*Exercise details*: Within the entries below, please return exactly the lines from the one with "- views/ : Pages" through the one with "Visual Studio 2015", leaving out any pictures.

*Entries supplied*:
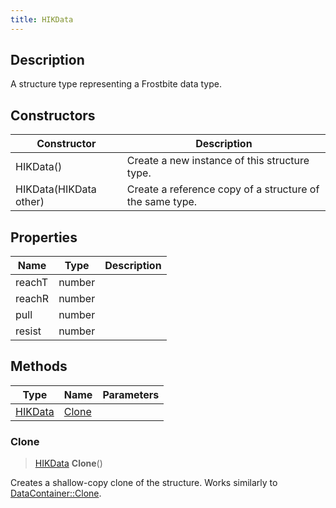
 ```yaml
---
title: HIKData
---
```

## Description

A structure type representing a Frostbite data type.

## Constructors

| Constructor            | Description                                              |
| ---------------------- | -------------------------------------------------------- |
| HIKData()              | Create a new instance of this structure type.            |
| HIKData(HIKData other) | Create a reference copy of a structure of the same type. |

## Properties

| Name   | Type   | Description |
| ------ | ------ | ----------- |
| reachT | number |             |
| reachR | number |             |
| pull   | number |             |
| resist | number |             |

## Methods

| Type               | Name            | Parameters |
| ------------------ | --------------- | ---------- |
| [HIKData](/vext/ref/fb/hikdata/) | [Clone](#clone) |            |

### Clone

> [HIKData](/vext/ref/fb/hikdata/) **Clone**()

Creates a shallow-copy clone of the structure. Works similarly to [DataContainer::Clone](/vext/ref/shared/class/datacontainer#clone).
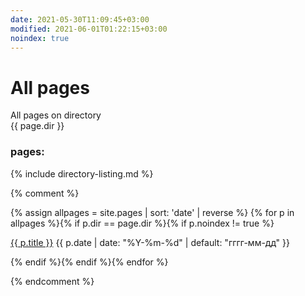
 ```yaml
---
date: 2021-05-30T11:09:45+03:00
modified: 2021-06-01T01:22:15+03:00
noindex: true
---
```


# All pages

All pages on directory  
{{ page.dir }}


### pages:

{% include directory-listing.md %}

{% comment %}

<div id="navigation">
{% assign allpages = site.pages | sort: 'date' | reverse %}
{% for p in allpages %}{% if p.dir == page.dir %}{% if p.noindex != true %}
<p><a href="{{ p.url | prepend: site.baseurl }}">{{ p.title }}</a> 
<time class="shaded">{{ p.date | date: "%Y-%m-%d" | default: "гггг-мм-дд" }}</time></p>
{% endif %}{% endif %}{% endfor %}
</div>

{% endcomment %}
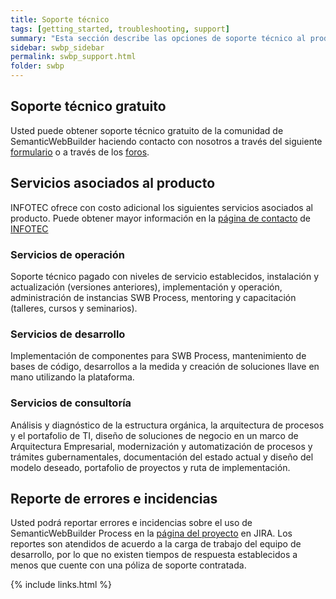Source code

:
 ```yaml
---
title: Soporte técnico
tags: [getting_started, troubleshooting, support]
summary: "Esta sección describe las opciones de soporte técnico al producto y los servicios asociados"
sidebar: swbp_sidebar
permalink: swbp_support.html
folder: swbp
---
```


## Soporte técnico gratuito
Usted puede obtener soporte técnico gratuito de la comunidad de SemanticWebBuilder haciendo contacto con nosotros a través del siguiente [formulario](http://www.semanticwebbuilder.org.mx/es_mx/swb/Contacto) o a través de los [foros](http://www.semanticwebbuilder.org.mx/swb/swb/Foro).

## Servicios asociados al producto
INFOTEC ofrece con costo adicional los siguientes servicios asociados al producto. Puede obtener mayor información en la [página de contacto](https://www.infotec.mx/es_mx/infotec/Contacto) de [INFOTEC](https://www.infotec.mx)

### Servicios de operación
Soporte técnico pagado con niveles de servicio establecidos, instalación y actualización (versiones anteriores), implementación y operación, administración de instancias SWB Process, mentoring y capacitación (talleres, cursos y seminarios).

### Servicios de desarrollo
Implementación de componentes para SWB Process, mantenimiento de bases de código, desarrollos a la medida y creación de soluciones llave en mano utilizando la plataforma.

### Servicios de consultoría
Análisis y diagnóstico de la estructura orgánica, la arquitectura de procesos y el portafolio de TI, diseño de soluciones de negocio en un marco de Arquitectura Empresarial, modernización y automatización de procesos y trámites gubernamentales, documentación del estado actual y diseño del modelo deseado, portafolio de proyectos y ruta de implementación.

## Reporte de errores e incidencias
Usted podrá reportar errores e incidencias sobre el uso de SemanticWebBuilder Process en la [página del proyecto](https://kenai.com/jira/browse/SEMANTICWEBPROCESS/) en JIRA. Los reportes son atendidos de acuerdo a la carga de trabajo del equipo de desarrollo, por lo que no existen tiempos de respuesta establecidos a menos que cuente con una póliza de soporte contratada.

{% include links.html %}
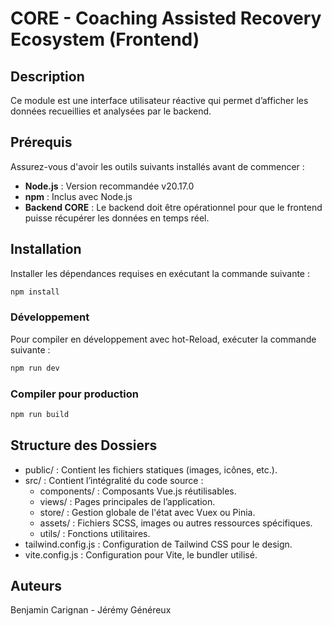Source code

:# CORE - Coaching Assisted Recovery Ecosystem (Frontend)

## Description
Ce module est une interface utilisateur réactive qui permet d’afficher les données recueillies et analysées par le backend.

## Prérequis

Assurez-vous d'avoir les outils suivants installés avant de commencer :
- **Node.js** : Version recommandée v20.17.0
- **npm** : Inclus avec Node.js
- **Backend CORE** : Le backend doit être opérationnel pour que le frontend puisse récupérer les données en temps réel.


## Installation
Installer les dépendances requises en exécutant la commande suivante :
```sh
npm install
```

### Développement
Pour compiler en développement avec hot-Reload, exécuter la commande suivante :
```sh
npm run dev
```

### Compiler pour production
```sh
npm run build
```

## Structure des Dossiers

- public/ : Contient les fichiers statiques (images, icônes, etc.).
- src/ : Contient l’intégralité du code source :
  - components/ : Composants Vue.js réutilisables.
  - views/ : Pages principales de l’application.
  - store/ : Gestion globale de l'état avec Vuex ou Pinia.
  - assets/ : Fichiers SCSS, images ou autres ressources spécifiques.
  - utils/ : Fonctions utilitaires.
- tailwind.config.js : Configuration de Tailwind CSS pour le design.
- vite.config.js : Configuration pour Vite, le bundler utilisé.

## Auteurs
Benjamin Carignan - Jérémy Généreux
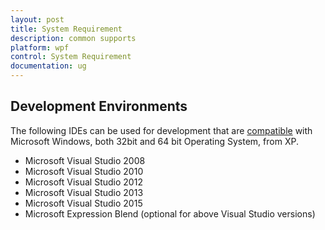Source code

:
 ```yaml
---
layout: post
title: System Requirement
description: common supports
platform: wpf
control: System Requirement
documentation: ug
---
```


## Development Environments

The following IDEs can be used for development that are [compatible](https://www.visualstudio.com/en-us/products/visual-studio-2015-compatibility-vs.aspx# "") with Microsoft Windows, both 32bit and 64 bit Operating System, from XP.

* Microsoft Visual Studio 2008
* Microsoft Visual Studio 2010
* Microsoft Visual Studio 2012
* Microsoft Visual Studio 2013
* Microsoft Visual Studio 2015
* Microsoft Expression Blend (optional for above Visual Studio versions)


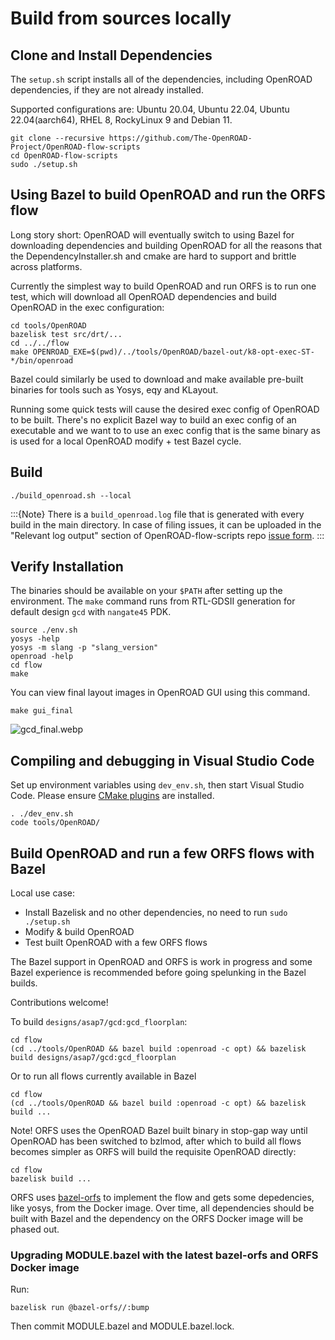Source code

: # Build from sources locally

## Clone and Install Dependencies

The `setup.sh` script installs all of the dependencies, including OpenROAD dependencies, if they are not already installed.

Supported configurations are: Ubuntu 20.04, Ubuntu 22.04, Ubuntu 22.04(aarch64), RHEL 8, RockyLinux 9 and Debian 11.

``` shell
git clone --recursive https://github.com/The-OpenROAD-Project/OpenROAD-flow-scripts
cd OpenROAD-flow-scripts
sudo ./setup.sh
```

## Using Bazel to build OpenROAD and run the ORFS flow

Long story short: OpenROAD will eventually switch to using Bazel for downloading dependencies and building OpenROAD for all the reasons that the DependencyInstaller.sh and cmake are hard to support and brittle across platforms.

Currently the simplest way to build OpenROAD and run ORFS is to run one test, which will download all OpenROAD dependencies and build OpenROAD in the exec configuration:

``` shell
cd tools/OpenROAD
bazelisk test src/drt/...
cd ../../flow
make OPENROAD_EXE=$(pwd)/../tools/OpenROAD/bazel-out/k8-opt-exec-ST-*/bin/openroad
```

Bazel could similarly be used to download and make available pre-built binaries for tools such as Yosys, eqy and KLayout.

Running some quick tests will cause the desired exec config of OpenROAD to be built. There's no explicit Bazel way to build an exec config of an executable and we want to to use an exec config that is the same binary as is used for a local OpenROAD modify + test Bazel cycle.

## Build

``` shell
./build_openroad.sh --local
```
:::{Note}
There is a `build_openroad.log` file that is generated with every
build in the main directory. In case of filing issues, it can be uploaded
in the "Relevant log output" section of OpenROAD-flow-scripts repo
[issue form](https://github.com/The-OpenROAD-Project/OpenROAD-flow-scripts/issues/new?assignees=&labels=&template=bug_report_with_orfs.yml).
:::

## Verify Installation

The binaries should be available on your `$PATH` after setting
up the environment. The `make` command runs from RTL-GDSII generation for default design `gcd` with `nangate45` PDK. 

``` shell
source ./env.sh
yosys -help
yosys -m slang -p "slang_version"
openroad -help
cd flow
make
```

You can view final layout images in OpenROAD GUI using this command.

``` shell
make gui_final
```

![gcd_final.webp](../images/gcd_final.webp)

## Compiling and debugging in Visual Studio Code

Set up environment variables using `dev_env.sh`, then start Visual Studio Code. Please ensure [CMake plugins](https://code.visualstudio.com/docs/cpp/cmake-linux) are installed.

``` shell
. ./dev_env.sh
code tools/OpenROAD/
```

## Build OpenROAD and run a few ORFS flows with Bazel

Local use case:

- Install Bazelisk and no other dependencies, no need to run `sudo ./setup.sh`
- Modify & build OpenROAD
- Test built OpenROAD with a few ORFS flows

The Bazel support in OpenROAD and ORFS is work in progress and some Bazel experience is recommended before going spelunking in the Bazel builds.

Contributions welcome!

To build `designs/asap7/gcd:gcd_floorplan`:

    cd flow
    (cd ../tools/OpenROAD && bazel build :openroad -c opt) && bazelisk build designs/asap7/gcd:gcd_floorplan

Or to run all flows currently available in Bazel

    cd flow
    (cd ../tools/OpenROAD && bazel build :openroad -c opt) && bazelisk build ...

Note! ORFS uses the OpenROAD Bazel built binary in stop-gap way until OpenROAD has been switched to bzlmod, after which to build all flows becomes simpler as ORFS will build the requisite OpenROAD directly:

    cd flow
    bazelisk build ...

ORFS uses [bazel-orfs](https://github.com/The-OpenROAD-Project/bazel-orfs) to implement the flow and gets some depedencies, like yosys, from the Docker image. Over time, all dependencies should be built with Bazel and the dependency on the ORFS Docker image will be phased out.

### Upgrading MODULE.bazel with the latest bazel-orfs and ORFS Docker image

Run:

    bazelisk run @bazel-orfs//:bump

Then commit MODULE.bazel and MODULE.bazel.lock.
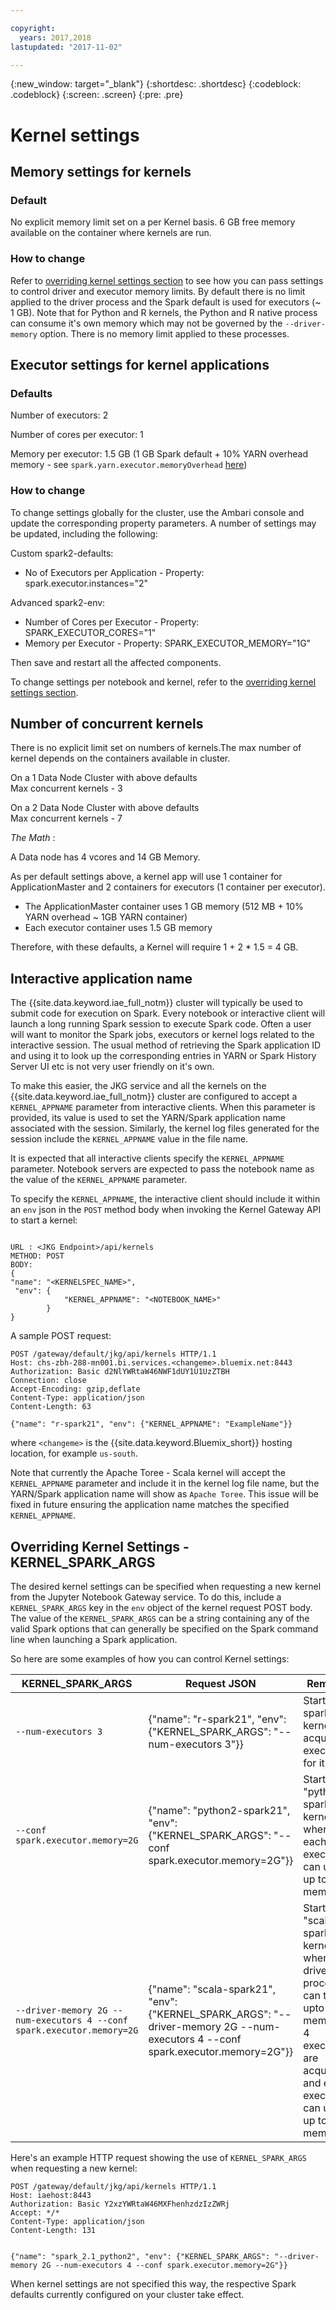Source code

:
 ```yaml
---

copyright:
  years: 2017,2018
lastupdated: "2017-11-02"

---
```


<!-- Attribute definitions -->
{:new_window: target="_blank"}
{:shortdesc: .shortdesc}
{:codeblock: .codeblock}
{:screen: .screen}
{:pre: .pre}


# Kernel settings

## Memory settings for kernels

### Default
  No explicit memory limit set on a per Kernel basis. 6 GB free memory available on the container where kernels are run.

### How to change  
  Refer to [overriding kernel settings section](./Kernel-Settings.html#overriding-kernel-settings---kernel_spark_args) to see how you can pass settings to control driver and executor memory limits. By default there is no limit applied to the driver process and the Spark default is used for executors (~ 1 GB). Note that for Python and R kernels, the Python and R native process can consume it's own memory which may not be governed by the `--driver-memory` option. There is no memory limit applied to these processes.

## Executor settings for kernel applications  

### Defaults

  Number of executors: 2  

  Number of cores per executor: 1  

  Memory per executor: 1.5 GB (1 GB Spark default + 10% YARN overhead memory - see `spark.yarn.executor.memoryOverhead` [here](https://spark.apache.org/docs/latest/running-on-yarn.html))

 ### How to change
To change settings globally for the cluster, use the Ambari console and update the corresponding property parameters. A number of settings may be updated, including the following:

Custom spark2-defaults:
* No of Executors per Application - Property: spark.executor.instances="2"  

Advanced spark2-env:
* Number of Cores per Executor - Property: SPARK_EXECUTOR_CORES="1"  
* Memory per Executor - Property: SPARK_EXECUTOR_MEMORY="1G"  

Then save and restart all the affected components.

To change settings per notebook and kernel, refer to the [overriding kernel settings section](./Kernel-Settings.html#overriding-kernel-settings---kernel_spark_args).

## Number of concurrent kernels
  There is no explicit limit set on numbers of kernels.The max number of kernel depends on the containers available in cluster.  

  On a 1 Data Node Cluster with above defaults  
   Max concurrent kernels - 3

  On a 2 Data Node Cluster with above defaults  
   Max concurrent kernels - 7

  _The Math_ :

A Data node has 4 vcores and 14 GB Memory.

As per default settings above, a kernel app will use 1 container for ApplicationMaster and 2 containers for executors (1 container per executor).

* The ApplicationMaster container uses 1 GB memory (512 MB + 10% YARN overhead ~ 1GB YARN container)
* Each executor container uses 1.5 GB memory  

Therefore, with these defaults, a Kernel will require 1 + 2 * 1.5 = 4 GB.

## Interactive application name

The {{site.data.keyword.iae_full_notm}} cluster will typically be used to submit code for execution on Spark. Every notebook or interactive client will launch a long running Spark session to execute Spark code. Often a user will want to monitor the Spark jobs, executors or kernel logs related to the interactive session. The usual method of retrieving the Spark application ID and using it to look up the corresponding entries in YARN or Spark History Server UI etc is not very user friendly on it's own.

To make this easier, the JKG service and all the kernels on the {{site.data.keyword.iae_full_notm}} cluster are configured to accept a `KERNEL_APPNAME` parameter from interactive clients. When this parameter is provided, its value is used to set the YARN/Spark application name associated with the session. Similarly, the kernel log files generated for the session include the `KERNEL_APPNAME` value in the file name.

It is expected that all interactive clients specify the `KERNEL_APPNAME` parameter. Notebook servers are expected to pass the notebook name as the value of the `KERNEL_APPNAME` parameter.

To specify the `KERNEL_APPNAME`, the interactive client should include it within an `env` json in the `POST` method body when invoking the Kernel Gateway API to start a kernel:

```

URL : <JKG Endpoint>/api/kernels
METHOD: POST
BODY:
{
"name": "<KERNELSPEC_NAME>",
 "env": {
            "KERNEL_APPNAME": "<NOTEBOOK_NAME>"
        }
}
```

A sample POST request:

```
POST /gateway/default/jkg/api/kernels HTTP/1.1
Host: chs-zbh-288-mn001.bi.services.<changeme>.bluemix.net:8443
Authorization: Basic d2NlYWRtaW46NWF1dUY1U1UzZTBH
Connection: close
Accept-Encoding: gzip,deflate
Content-Type: application/json
Content-Length: 63

{"name": "r-spark21", "env": {"KERNEL_APPNAME": "ExampleName"}}
```
where `<changeme>` is the {{site.data.keyword.Bluemix_short}} hosting location, for example `us-south`.

Note that currently the Apache Toree - Scala kernel will accept the `KERNEL_APPNAME` parameter and include it in the kernel log file name, but the YARN/Spark application name will show as `Apache Toree`. This issue will be fixed in future ensuring the application name matches the specified `KERNEL_APPNAME`.


## Overriding Kernel Settings - KERNEL_SPARK_ARGS

The desired kernel settings can be specified when requesting a new kernel from the Jupyter Notebook Gateway service. To do this, include a `KERNEL_SPARK_ARGS` key in the `env` object of the kernel request POST body. The value of the `KERNEL_SPARK_ARGS` can be a string containing any of the valid Spark options that can generally be specified on the Spark command line when launching a Spark application.

So here are some examples of how you can control Kernel settings:

| KERNEL_SPARK_ARGS  | Request JSON             | Remarks |
|--------------------|--------------------------|----------|
| `--num-executors 3` | {"name": "r-spark21", "env": {"KERNEL_SPARK_ARGS": "--num-executors 3"}} | Start a "r-spark21" kernel and acquire 3 executors for it |
| `--conf spark.executor.memory=2G` | {"name": "python2-spark21", "env": {"KERNEL_SPARK_ARGS": "--conf spark.executor.memory=2G"}} | Start a "python2-spark21" kernel for where each executor can use up to 2GB memory |
| `--driver-memory 2G --num-executors 4 --conf spark.executor.memory=2G` | {"name": "scala-spark21", "env": {"KERNEL_SPARK_ARGS": "--driver-memory 2G --num-executors 4 --conf spark.executor.memory=2G"}} | Start a "scala-spark21" kernel where the driver process can take upto 2 GB memory, 4 executors are acquired and each executor can use up to 2GB memory|

Here's an example HTTP request showing the use of `KERNEL_SPARK_ARGS` when requesting a new kernel:

```
POST /gateway/default/jkg/api/kernels HTTP/1.1
Host: iaehost:8443
Authorization: Basic Y2xzYWRtaW46MXFhenhzdzIzZWRj
Accept: */*
Content-Type: application/json
Content-Length: 131


{"name": "spark_2.1_python2", "env": {"KERNEL_SPARK_ARGS": "--driver-memory 2G --num-executors 4 --conf spark.executor.memory=2G"}}
```
When kernel settings are not specified this way, the respective Spark defaults currently configured on your cluster take effect.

*Response area*:
  - views/ : Pages principales de l’application.
  - store/ : Gestion globale de l'état avec Vuex ou Pinia.
  - assets/ : Fichiers SCSS, images ou autres ressources spécifiques.
  - utils/ : Fonctions utilitaires.
- tailwind.config.js : Configuration de Tailwind CSS pour le design.
- vite.config.js : Configuration pour Vite, le bundler utilisé.

## Auteurs
Benjamin Carignan - Jérémy Généreux
Source code

:
 ```yaml
---
layout: post
title: System Requirement
description: common supports
platform: wpf
control: System Requirement
documentation: ug
---
```


## Development Environments

The following IDEs can be used for development that are [compatible](https://www.visualstudio.com/en-us/products/visual-studio-2015-compatibility-vs.aspx# "") with Microsoft Windows, both 32bit and 64 bit Operating System, from XP.

* Microsoft Visual Studio 2008
* Microsoft Visual Studio 2010
* Microsoft Visual Studio 2012
* Microsoft Visual Studio 2013
* Microsoft Visual Studio 2015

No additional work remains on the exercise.